# EXERCISE
Write out exactly the lines from the first line of the records below through the line that contains "token in Sherlock", and stop there.

Items from a dataset:
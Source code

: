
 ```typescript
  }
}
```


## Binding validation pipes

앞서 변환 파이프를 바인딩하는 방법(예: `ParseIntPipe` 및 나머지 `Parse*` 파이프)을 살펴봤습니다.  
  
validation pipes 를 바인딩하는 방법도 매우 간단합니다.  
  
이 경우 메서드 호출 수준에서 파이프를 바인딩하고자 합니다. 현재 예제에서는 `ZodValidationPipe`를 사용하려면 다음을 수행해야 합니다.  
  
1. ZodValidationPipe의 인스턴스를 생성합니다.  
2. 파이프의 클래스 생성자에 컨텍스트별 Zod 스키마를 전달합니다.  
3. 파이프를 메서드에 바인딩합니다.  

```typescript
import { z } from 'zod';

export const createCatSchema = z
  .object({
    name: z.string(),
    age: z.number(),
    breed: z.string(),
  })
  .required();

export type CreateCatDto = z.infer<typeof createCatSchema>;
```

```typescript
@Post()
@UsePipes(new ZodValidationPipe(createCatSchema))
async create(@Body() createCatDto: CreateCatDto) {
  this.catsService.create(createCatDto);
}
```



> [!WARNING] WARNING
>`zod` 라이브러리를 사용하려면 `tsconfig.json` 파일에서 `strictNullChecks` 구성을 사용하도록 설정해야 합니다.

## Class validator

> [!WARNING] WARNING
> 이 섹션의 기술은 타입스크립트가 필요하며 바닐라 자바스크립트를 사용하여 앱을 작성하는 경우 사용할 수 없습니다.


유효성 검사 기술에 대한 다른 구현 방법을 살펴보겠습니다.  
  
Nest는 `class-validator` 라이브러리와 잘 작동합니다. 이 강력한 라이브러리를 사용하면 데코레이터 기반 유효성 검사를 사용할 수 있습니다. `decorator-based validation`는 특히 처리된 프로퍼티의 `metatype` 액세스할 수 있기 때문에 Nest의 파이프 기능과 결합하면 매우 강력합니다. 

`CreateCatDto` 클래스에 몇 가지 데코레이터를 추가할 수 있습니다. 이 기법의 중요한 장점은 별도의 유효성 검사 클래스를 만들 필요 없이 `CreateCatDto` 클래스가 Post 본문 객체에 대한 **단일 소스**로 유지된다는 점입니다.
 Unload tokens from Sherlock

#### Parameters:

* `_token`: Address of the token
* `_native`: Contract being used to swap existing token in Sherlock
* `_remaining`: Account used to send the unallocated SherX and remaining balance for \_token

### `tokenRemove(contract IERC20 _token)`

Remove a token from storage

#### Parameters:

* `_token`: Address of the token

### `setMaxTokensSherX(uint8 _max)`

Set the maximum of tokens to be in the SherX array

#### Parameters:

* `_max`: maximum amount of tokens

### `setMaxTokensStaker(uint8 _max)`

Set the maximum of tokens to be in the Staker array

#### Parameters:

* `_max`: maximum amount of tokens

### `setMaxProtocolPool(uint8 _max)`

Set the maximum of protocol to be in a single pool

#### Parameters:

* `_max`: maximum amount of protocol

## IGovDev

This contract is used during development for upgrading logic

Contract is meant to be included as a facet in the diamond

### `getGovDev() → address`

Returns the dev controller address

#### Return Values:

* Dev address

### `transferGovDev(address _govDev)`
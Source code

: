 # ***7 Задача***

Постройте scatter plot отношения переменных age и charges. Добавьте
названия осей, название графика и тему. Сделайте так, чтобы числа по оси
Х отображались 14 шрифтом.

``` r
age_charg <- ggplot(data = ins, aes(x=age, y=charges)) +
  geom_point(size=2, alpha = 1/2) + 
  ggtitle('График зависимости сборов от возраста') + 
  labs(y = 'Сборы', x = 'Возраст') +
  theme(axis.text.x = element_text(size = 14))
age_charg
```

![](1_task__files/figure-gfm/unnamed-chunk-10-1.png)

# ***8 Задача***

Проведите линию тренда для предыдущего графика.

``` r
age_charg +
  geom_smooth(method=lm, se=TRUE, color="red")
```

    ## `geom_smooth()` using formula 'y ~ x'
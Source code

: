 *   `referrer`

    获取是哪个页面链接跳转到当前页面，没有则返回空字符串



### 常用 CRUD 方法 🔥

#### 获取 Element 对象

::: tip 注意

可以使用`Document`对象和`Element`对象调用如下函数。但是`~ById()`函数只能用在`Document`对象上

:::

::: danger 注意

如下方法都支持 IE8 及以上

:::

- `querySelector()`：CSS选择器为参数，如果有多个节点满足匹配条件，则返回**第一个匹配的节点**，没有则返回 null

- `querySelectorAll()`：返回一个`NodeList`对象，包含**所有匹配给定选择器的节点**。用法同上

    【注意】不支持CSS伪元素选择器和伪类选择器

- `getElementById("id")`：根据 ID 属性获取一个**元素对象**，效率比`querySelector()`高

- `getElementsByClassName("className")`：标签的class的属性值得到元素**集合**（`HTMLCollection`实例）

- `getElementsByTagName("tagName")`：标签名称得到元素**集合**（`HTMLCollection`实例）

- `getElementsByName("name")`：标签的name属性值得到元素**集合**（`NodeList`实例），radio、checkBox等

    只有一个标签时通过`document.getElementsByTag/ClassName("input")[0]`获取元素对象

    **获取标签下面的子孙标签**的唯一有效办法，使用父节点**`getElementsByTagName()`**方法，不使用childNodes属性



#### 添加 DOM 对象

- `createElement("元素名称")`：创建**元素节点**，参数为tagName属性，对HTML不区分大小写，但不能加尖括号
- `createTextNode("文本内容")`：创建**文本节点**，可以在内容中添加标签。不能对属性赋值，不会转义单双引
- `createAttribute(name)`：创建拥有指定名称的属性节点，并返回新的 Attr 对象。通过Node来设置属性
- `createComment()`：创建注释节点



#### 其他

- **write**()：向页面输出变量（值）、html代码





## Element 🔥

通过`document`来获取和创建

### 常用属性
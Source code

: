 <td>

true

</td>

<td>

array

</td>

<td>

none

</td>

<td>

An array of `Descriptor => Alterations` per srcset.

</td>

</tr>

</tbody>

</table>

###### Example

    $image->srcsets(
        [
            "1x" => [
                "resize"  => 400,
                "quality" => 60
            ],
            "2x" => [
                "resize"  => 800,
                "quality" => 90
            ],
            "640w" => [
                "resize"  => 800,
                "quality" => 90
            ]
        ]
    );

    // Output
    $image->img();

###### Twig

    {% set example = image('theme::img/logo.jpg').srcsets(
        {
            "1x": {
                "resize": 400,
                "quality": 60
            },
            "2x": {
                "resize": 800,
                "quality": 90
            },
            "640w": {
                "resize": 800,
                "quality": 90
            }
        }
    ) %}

# SOLVED EXERCISE
Source code

:
 ```typescript
  }
}
```


## Binding validation pipes

앞서 변환 파이프를 바인딩하는 방법(예: `ParseIntPipe` 및 나머지 `Parse*` 파이프)을 살펴봤습니다.  
  
validation pipes 를 바인딩하는 방법도 매우 간단합니다.  
  
이 경우 메서드 호출 수준에서 파이프를 바인딩하고자 합니다. 현재 예제에서는 `ZodValidationPipe`를 사용하려면 다음을 수행해야 합니다.  
  
1. ZodValidationPipe의 인스턴스를 생성합니다.  
2. 파이프의 클래스 생성자에 컨텍스트별 Zod 스키마를 전달합니다.  
3. 파이프를 메서드에 바인딩합니다.  

```typescript
import { z } from 'zod';

export const createCatSchema = z
  .object({
    name: z.string(),
    age: z.number(),
    breed: z.string(),
  })
  .required();

export type CreateCatDto = z.infer<typeof createCatSchema>;
```

```typescript
@Post()
@UsePipes(new ZodValidationPipe(createCatSchema))
async create(@Body() createCatDto: CreateCatDto) {
  this.catsService.create(createCatDto);
}
```



> [!WARNING] WARNING
>`zod` 라이브러리를 사용하려면 `tsconfig.json` 파일에서 `strictNullChecks` 구성을 사용하도록 설정해야 합니다.

## Class validator

> [!WARNING] WARNING
> 이 섹션의 기술은 타입스크립트가 필요하며 바닐라 자바스크립트를 사용하여 앱을 작성하는 경우 사용할 수 없습니다.


유효성 검사 기술에 대한 다른 구현 방법을 살펴보겠습니다.  
  
Nest는 `class-validator` 라이브러리와 잘 작동합니다. 이 강력한 라이브러리를 사용하면 데코레이터 기반 유효성 검사를 사용할 수 있습니다. `decorator-based validation`는 특히 처리된 프로퍼티의 `metatype` 액세스할 수 있기 때문에 Nest의 파이프 기능과 결합하면 매우 강력합니다. 

`CreateCatDto` 클래스에 몇 가지 데코레이터를 추가할 수 있습니다. 이 기법의 중요한 장점은 별도의 유효성 검사 클래스를 만들 필요 없이 `CreateCatDto` 클래스가 Post 본문 객체에 대한 **단일 소스**로 유지된다는 점입니다.
 Unload tokens from Sherlock

#### Parameters:

* `_token`: Address of the token
* `_native`: Contract being used to swap existing token in Sherlock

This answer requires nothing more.